§ AVAILABLE RECORDS
☆ ☆ ☆ ☆ ☆

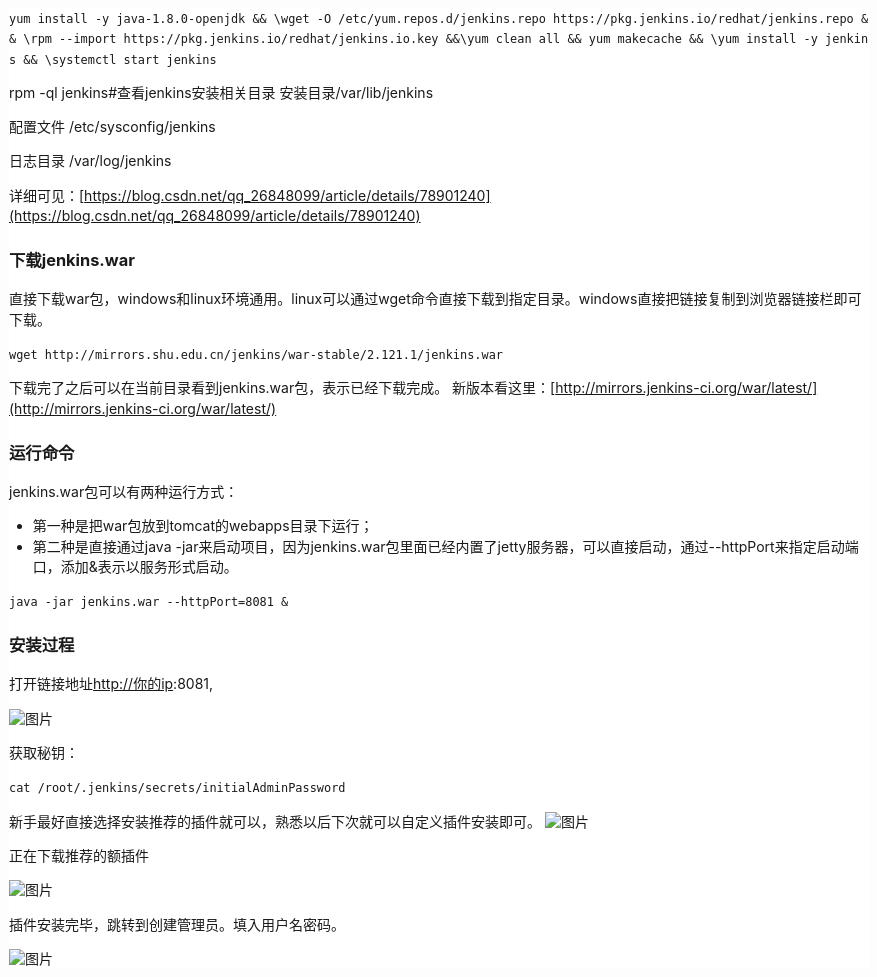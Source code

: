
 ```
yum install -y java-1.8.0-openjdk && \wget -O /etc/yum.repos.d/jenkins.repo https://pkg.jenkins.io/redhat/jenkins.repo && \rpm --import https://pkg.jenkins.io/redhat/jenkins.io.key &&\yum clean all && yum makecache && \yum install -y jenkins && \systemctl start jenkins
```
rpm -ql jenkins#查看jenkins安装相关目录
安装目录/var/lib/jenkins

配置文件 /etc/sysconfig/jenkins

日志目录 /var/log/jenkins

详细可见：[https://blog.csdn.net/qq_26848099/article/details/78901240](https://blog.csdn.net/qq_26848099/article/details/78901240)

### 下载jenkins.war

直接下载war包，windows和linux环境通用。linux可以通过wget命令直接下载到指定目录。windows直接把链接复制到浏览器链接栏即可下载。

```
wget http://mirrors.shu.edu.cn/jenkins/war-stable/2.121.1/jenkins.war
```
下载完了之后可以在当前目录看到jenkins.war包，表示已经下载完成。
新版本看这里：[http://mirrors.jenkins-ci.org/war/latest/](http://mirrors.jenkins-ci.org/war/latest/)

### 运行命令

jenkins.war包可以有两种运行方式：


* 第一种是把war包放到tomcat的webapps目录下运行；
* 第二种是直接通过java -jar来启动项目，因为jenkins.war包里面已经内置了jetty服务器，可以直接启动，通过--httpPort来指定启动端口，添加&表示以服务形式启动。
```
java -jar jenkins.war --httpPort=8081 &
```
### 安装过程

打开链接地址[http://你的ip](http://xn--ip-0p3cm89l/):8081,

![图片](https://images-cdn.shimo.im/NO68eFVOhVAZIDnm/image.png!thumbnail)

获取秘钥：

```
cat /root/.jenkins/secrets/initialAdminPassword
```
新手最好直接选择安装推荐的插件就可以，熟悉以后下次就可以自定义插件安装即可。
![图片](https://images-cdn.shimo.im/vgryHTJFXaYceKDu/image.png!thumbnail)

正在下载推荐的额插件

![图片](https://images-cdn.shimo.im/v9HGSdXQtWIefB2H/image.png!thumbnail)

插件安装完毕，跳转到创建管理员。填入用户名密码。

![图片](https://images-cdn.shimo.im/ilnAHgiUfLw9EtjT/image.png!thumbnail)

☆ ☆ ☆ ☆ ☆

§ WHAT IS NEEDED
Reproduce every record above exactly, omitting the pictures.

§ SOLUTION FOR THIS EXERCISE
Source code

:
 ```
yum install -y java-1.8.0-openjdk && \wget -O /etc/yum.repos.d/jenkins.repo https://pkg.jenkins.io/redhat/jenkins.repo && \rpm --import https://pkg.jenkins.io/redhat/jenkins.io.key &&\yum clean all && yum makecache && \yum install -y jenkins && \systemctl start jenkins
```
rpm -ql jenkins#查看jenkins安装相关目录
安装目录/var/lib/jenkins

配置文件 /etc/sysconfig/jenkins

日志目录 /var/log/jenkins

详细可见：[https://blog.csdn.net/qq_26848099/article/details/78901240](https://blog.csdn.net/qq_26848099/article/details/78901240)

### 下载jenkins.war

直接下载war包，windows和linux环境通用。linux可以通过wget命令直接下载到指定目录。windows直接把链接复制到浏览器链接栏即可下载。

```
wget http://mirrors.shu.edu.cn/jenkins/war-stable/2.121.1/jenkins.war
```
下载完了之后可以在当前目录看到jenkins.war包，表示已经下载完成。
新版本看这里：[http://mirrors.jenkins-ci.org/war/latest/](http://mirrors.jenkins-ci.org/war/latest/)

### 运行命令

jenkins.war包可以有两种运行方式：


* 第一种是把war包放到tomcat的webapps目录下运行；
* 第二种是直接通过java -jar来启动项目，因为jenkins.war包里面已经内置了jetty服务器，可以直接启动，通过--httpPort来指定启动端口，添加&表示以服务形式启动。
```
java -jar jenkins.war --httpPort=8081 &
```
### 安装过程

打开链接地址[http://你的ip](http://xn--ip-0p3cm89l/):8081,

![图片](https://images-cdn.shimo.im/NO68eFVOhVAZIDnm/image.png!thumbnail)

获取秘钥：

```
cat /root/.jenkins/secrets/initialAdminPassword
```
新手最好直接选择安装推荐的插件就可以，熟悉以后下次就可以自定义插件安装即可。
![图片](https://images-cdn.shimo.im/vgryHTJFXaYceKDu/image.png!thumbnail)

正在下载推荐的额插件

![图片](https://images-cdn.shimo.im/v9HGSdXQtWIefB2H/image.png!thumbnail)

插件安装完毕，跳转到创建管理员。填入用户名密码。

![图片](https://images-cdn.shimo.im/ilnAHgiUfLw9EtjT/image.png!thumbnail)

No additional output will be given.